Kurzkritik:Außer Atem

Julia Kociuban im Herkulessaal

Von Andreas Pernpeintner

Die Pianistin Julia Kociuban hat sich für ihr Konzert bei Klassik vor Acht im Herkulessaal ein feinsinniges Programm ausgedacht: auf oberer Ebene vielseitig (Beethoven-Sonate op. 27/1, Klaviersonate Nr. 2 von Grazyna Bacewicz, Ballade Nr. 1, die drei Mazurken op. 59 und Andante spianato et Grande Polonaise brillante op. 22 von Chopin) - und zudem ergibt der Chopin-Abschnitt in sich eine Drei- bis Vierteiligkeit (je nachdem, wie man die Werkeinheit von Op. 22 auffasst), die prächtig auf die Sonaten Bezug nimmt.

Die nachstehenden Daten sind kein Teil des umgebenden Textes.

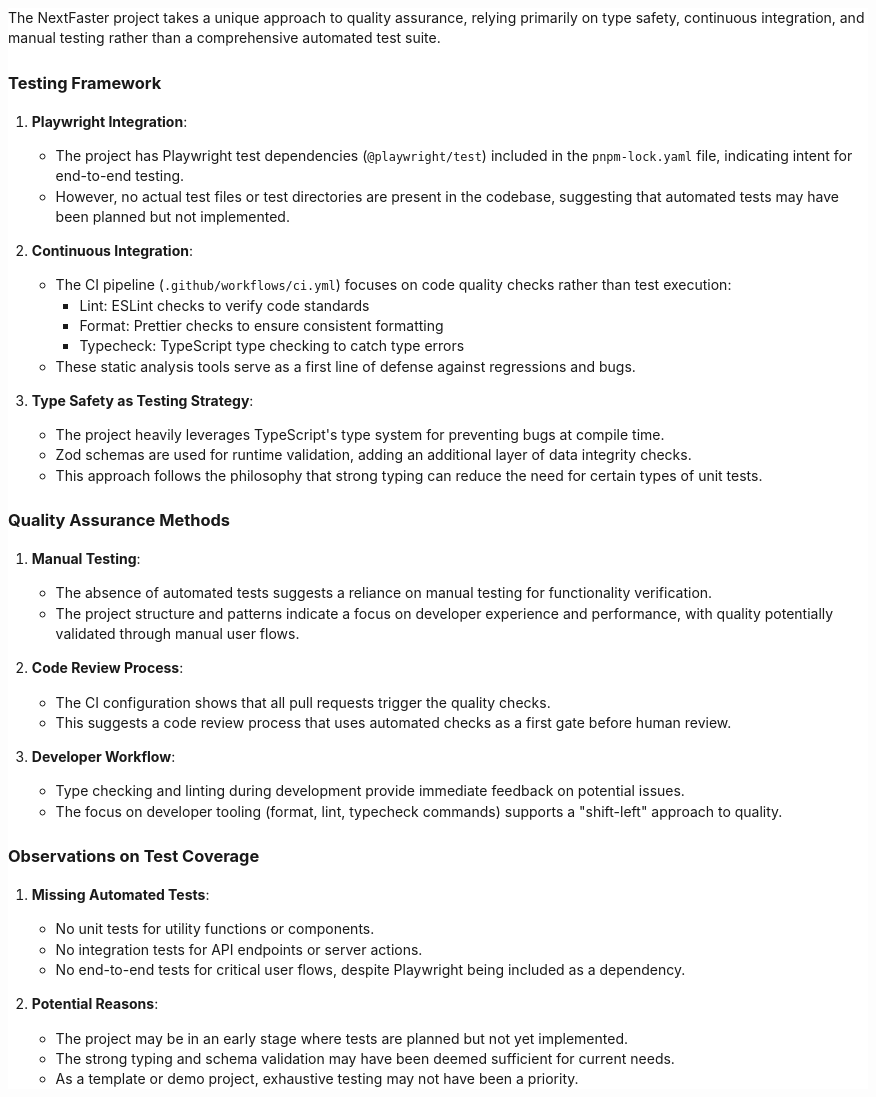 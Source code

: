 The NextFaster project takes a unique approach to quality assurance, relying primarily on type safety, continuous integration, and manual testing rather than a comprehensive automated test suite.

### Testing Framework

1. **Playwright Integration**:
   - The project has Playwright test dependencies (`@playwright/test`) included in the `pnpm-lock.yaml` file, indicating intent for end-to-end testing.
   - However, no actual test files or test directories are present in the codebase, suggesting that automated tests may have been planned but not implemented.

2. **Continuous Integration**:
   - The CI pipeline (`.github/workflows/ci.yml`) focuses on code quality checks rather than test execution:
     - Lint: ESLint checks to verify code standards
     - Format: Prettier checks to ensure consistent formatting
     - Typecheck: TypeScript type checking to catch type errors
   - These static analysis tools serve as a first line of defense against regressions and bugs.

3. **Type Safety as Testing Strategy**:
   - The project heavily leverages TypeScript's type system for preventing bugs at compile time.
   - Zod schemas are used for runtime validation, adding an additional layer of data integrity checks.
   - This approach follows the philosophy that strong typing can reduce the need for certain types of unit tests.

### Quality Assurance Methods

1. **Manual Testing**:
   - The absence of automated tests suggests a reliance on manual testing for functionality verification.
   - The project structure and patterns indicate a focus on developer experience and performance, with quality potentially validated through manual user flows.

2. **Code Review Process**:
   - The CI configuration shows that all pull requests trigger the quality checks.
   - This suggests a code review process that uses automated checks as a first gate before human review.

3. **Developer Workflow**:
   - Type checking and linting during development provide immediate feedback on potential issues.
   - The focus on developer tooling (format, lint, typecheck commands) supports a "shift-left" approach to quality.

### Observations on Test Coverage

1. **Missing Automated Tests**:
   - No unit tests for utility functions or components.
   - No integration tests for API endpoints or server actions.
   - No end-to-end tests for critical user flows, despite Playwright being included as a dependency.

2. **Potential Reasons**:
   - The project may be in an early stage where tests are planned but not yet implemented.
   - The strong typing and schema validation may have been deemed sufficient for current needs.
   - As a template or demo project, exhaustive testing may not have been a priority.

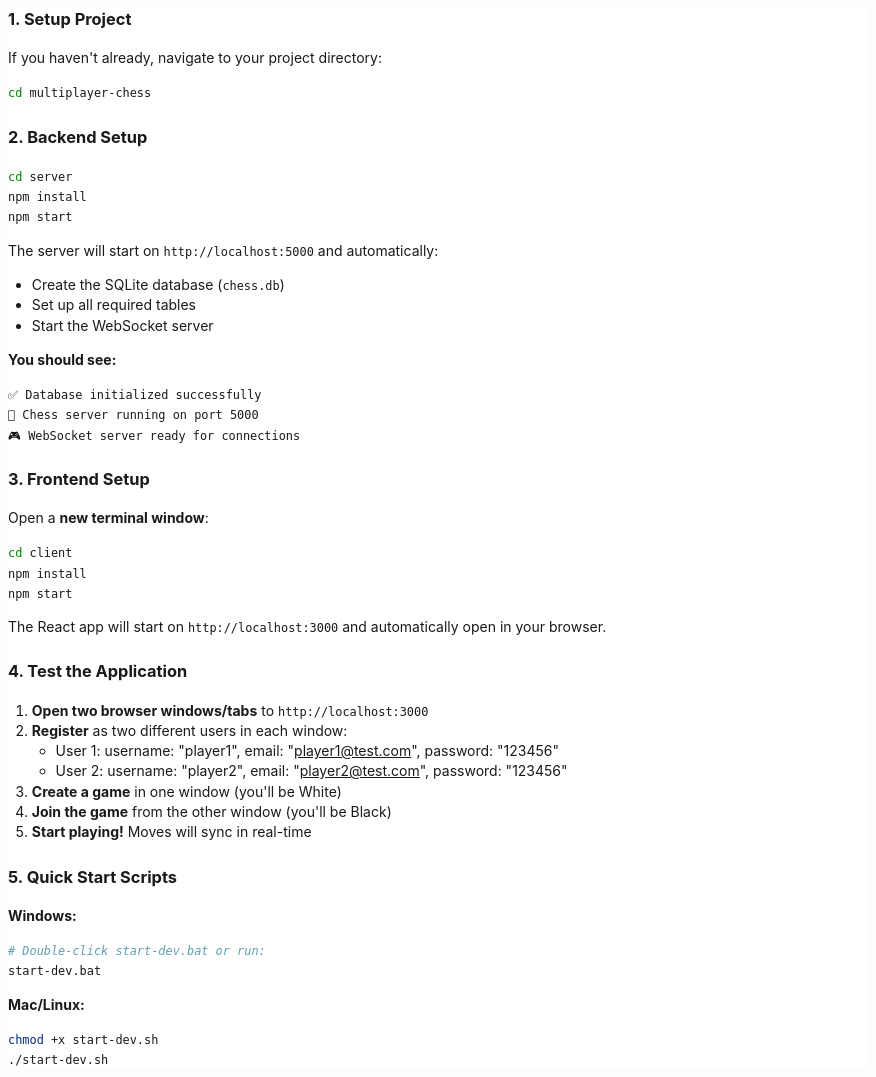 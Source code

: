 ### 1. Setup Project
If you haven't already, navigate to your project directory:
```bash
cd multiplayer-chess
```

### 2. Backend Setup
```bash
cd server
npm install
npm start
```

The server will start on `http://localhost:5000` and automatically:
- Create the SQLite database (`chess.db`)
- Set up all required tables
- Start the WebSocket server

**You should see:**
```
✅ Database initialized successfully
🚀 Chess server running on port 5000
🎮 WebSocket server ready for connections
```

### 3. Frontend Setup
Open a **new terminal window**:
```bash
cd client
npm install
npm start
```

The React app will start on `http://localhost:3000` and automatically open in your browser.

### 4. Test the Application

1. **Open two browser windows/tabs** to `http://localhost:3000`
2. **Register** as two different users in each window:
   - User 1: username: "player1", email: "player1@test.com", password: "123456"
   - User 2: username: "player2", email: "player2@test.com", password: "123456"
3. **Create a game** in one window (you'll be White)
4. **Join the game** from the other window (you'll be Black)
5. **Start playing!** Moves will sync in real-time

### 5. Quick Start Scripts

**Windows:**
```bash
# Double-click start-dev.bat or run:
start-dev.bat
```

**Mac/Linux:**
```bash
chmod +x start-dev.sh
./start-dev.sh
```
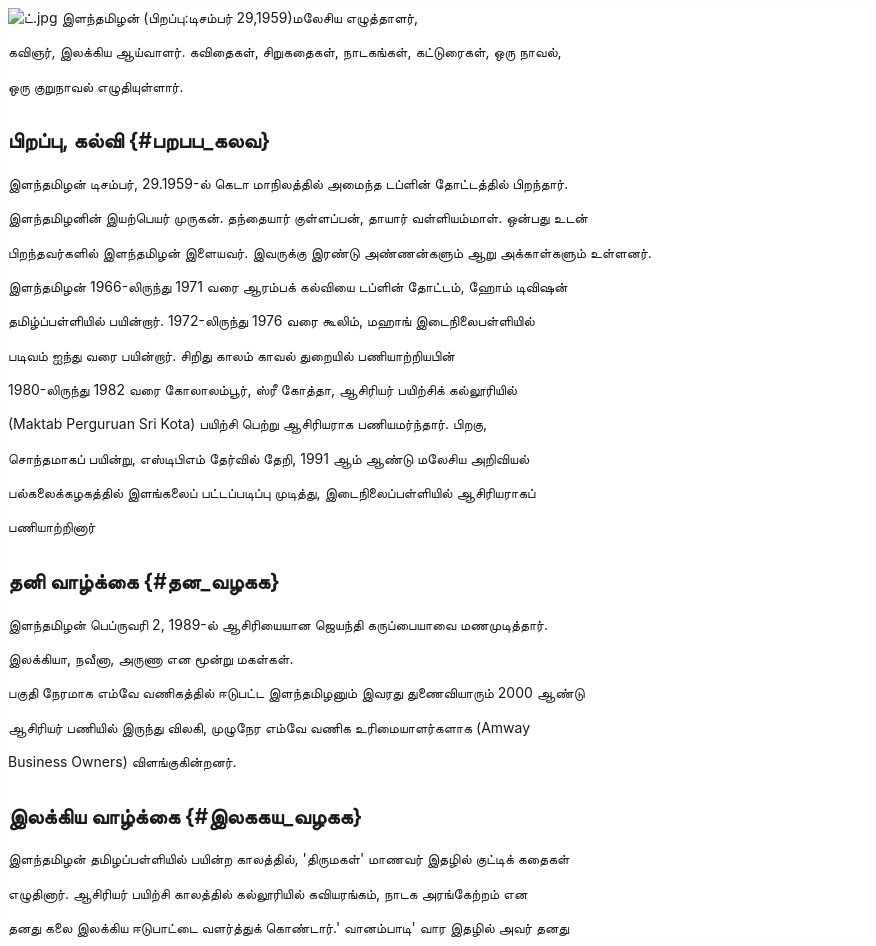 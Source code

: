 ![](ட்.jpg "ட்.jpg") இளந்தமிழன் (பிறப்பு:டிசம்பர் 29,1959)மலேசிய எழுத்தாளர்,

கவிஞர், இலக்கிய ஆய்வாளர். கவிதைகள், சிறுகதைகள், நாடகங்கள், கட்டுரைகள், ஒரு நாவல்,

ஒரு குறுநாவல் எழுதியுள்ளார்.



## பிறப்பு, கல்வி {#பறபப_கலவ}



இளந்தமிழன் டிசம்பர், 29.1959-ல் கெடா மாநிலத்தில் அமைந்த டப்ளின் தோட்டத்தில் பிறந்தார்.

இளந்தமிழனின் இயற்பெயர் முருகன். தந்தையார் குள்ளப்பன், தாயார் வள்ளியம்மாள். ஒன்பது உடன்

பிறந்தவர்களில் இளந்தமிழன் இளையவர். இவருக்கு இரண்டு அண்ணன்களும் ஆறு அக்காள்களும் உள்ளனர்.



இளந்தமிழன் 1966-லிருந்து 1971 வரை ஆரம்பக் கல்வியை டப்ளின் தோட்டம், ஹோம் டிவிஷன்

தமிழ்ப்பள்ளியில் பயின்றார். 1972-லிருந்து 1976 வரை கூலிம், மஹாங் இடைநிலைபள்ளியில்

படிவம் ஐந்து வரை பயின்றார். சிறிது காலம் காவல் துறையில் பணியாற்றியபின்

1980-லிருந்து 1982 வரை கோலாலம்பூர், ஸ்ரீ கோத்தா, ஆசிரியர் பயிற்சிக் கல்லூரியில்

(Maktab Perguruan Sri Kota) பயிற்சி பெற்று ஆசிரியராக பணியமர்ந்தார். பிறகு,

சொந்தமாகப் பயின்று, எஸ்டிபிஎம் தேர்வில் தேறி, 1991 ஆம் ஆண்டு மலேசிய அறிவியல்

பல்கலைக்கழகத்தில் இளங்கலைப் பட்டப்படிப்பு முடித்து, இடைநிலைப்பள்ளியில் ஆசிரியராகப்

பணியாற்றினார்



## தனி வாழ்க்கை {#தன_வழகக}



இளந்தமிழன் பெப்ருவரி 2, 1989-ல் ஆசிரியையான ஜெயந்தி கருப்பையாவை மணமுடித்தார்.

இலக்கியா, நவீனா, அருணா என மூன்று மகள்கள்.



பகுதி நேரமாக எம்வே வணிகத்தில் ஈடுபட்ட இளந்தமிழனும் இவரது துணைவியாரும் 2000 ஆண்டு

ஆசிரியர் பணியில் இருந்து விலகி, முழுநேர எம்வே வணிக உரிமையாளர்களாக (Amway

Business Owners) விளங்குகின்றனர்.



## இலக்கிய வாழ்க்கை {#இலககய_வழகக}



இளந்தமிழன் தமிழப்பள்ளியில் பயின்ற காலத்தில், 'திருமகள்' மாணவர் இதழில் குட்டிக் கதைகள்

எழுதினார். ஆசிரியர் பயிற்சி காலத்தில் கல்லூரியில் கவியரங்கம், நாடக அரங்கேற்றம் என

தனது கலை இலக்கிய ஈடுபாட்டை வளர்த்துக் கொண்டார்.\' வானம்பாடி\' வார இதழில் அவர் தனது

Dazu spielt Kociuban formidabel: Die Beethoven-Sonate beginnt sie sehr dicht; damit lässt sich das eröffnende Andante intensiv zelebrieren. Wird Beethoven stürmischer, wählt Kociuban einen trockenen Ton. Das wirkt trotz Dur-Tonalität herb, doch das Kernige passt perfekt. Bei der Bacewicz-Sonate folgen breiteste Akkorde, hartes Staccato und versonnene Kantilenen einander auf engstem Raum. Kociuban fasst jedes Ausdrucksmoment schlüssig ein. Der dritte Satz, Toccata, ist dann ein Husarenstück. Kociuban brilliert - und ist hinterher ein wenig außer Puste.

Interessanterweise wandelt sich mit der Chopin-Ballade das Bild: Aus Kociubans dezidierter Herangehensweise wird ein parlierenderer Ton. Der aber steht der Ballade tatsächlich gut, weil sie dadurch nie schwülstig wird. Ja, die ruhigen Passagen nimmt Kociuban sogar fast verhalten zurück. Dann naht die Coda, und Kociuban rast den Mazurken entgegen, die sie schön zwischen Bodenständigkeit und Eleganz austariert.

Ihr technisches Meisterstück aber liefert Kociuban bei Chopins Op. 22: Nach melodisch süßem, zugleich stringentem Andante folgt die pompöse Polonaise. Bei dieser aber prägt sich vor allem ein, wie stupend Kociuban das unfassbar feinziselierte Finale hervorbringt. Sie verheddert sich dabei ein wenig in ihrem Kleid und schließt nach einer Zugabe unter donnerndem Applaus den Deckel über der Klaviatur. Ehrlich und sympathisch.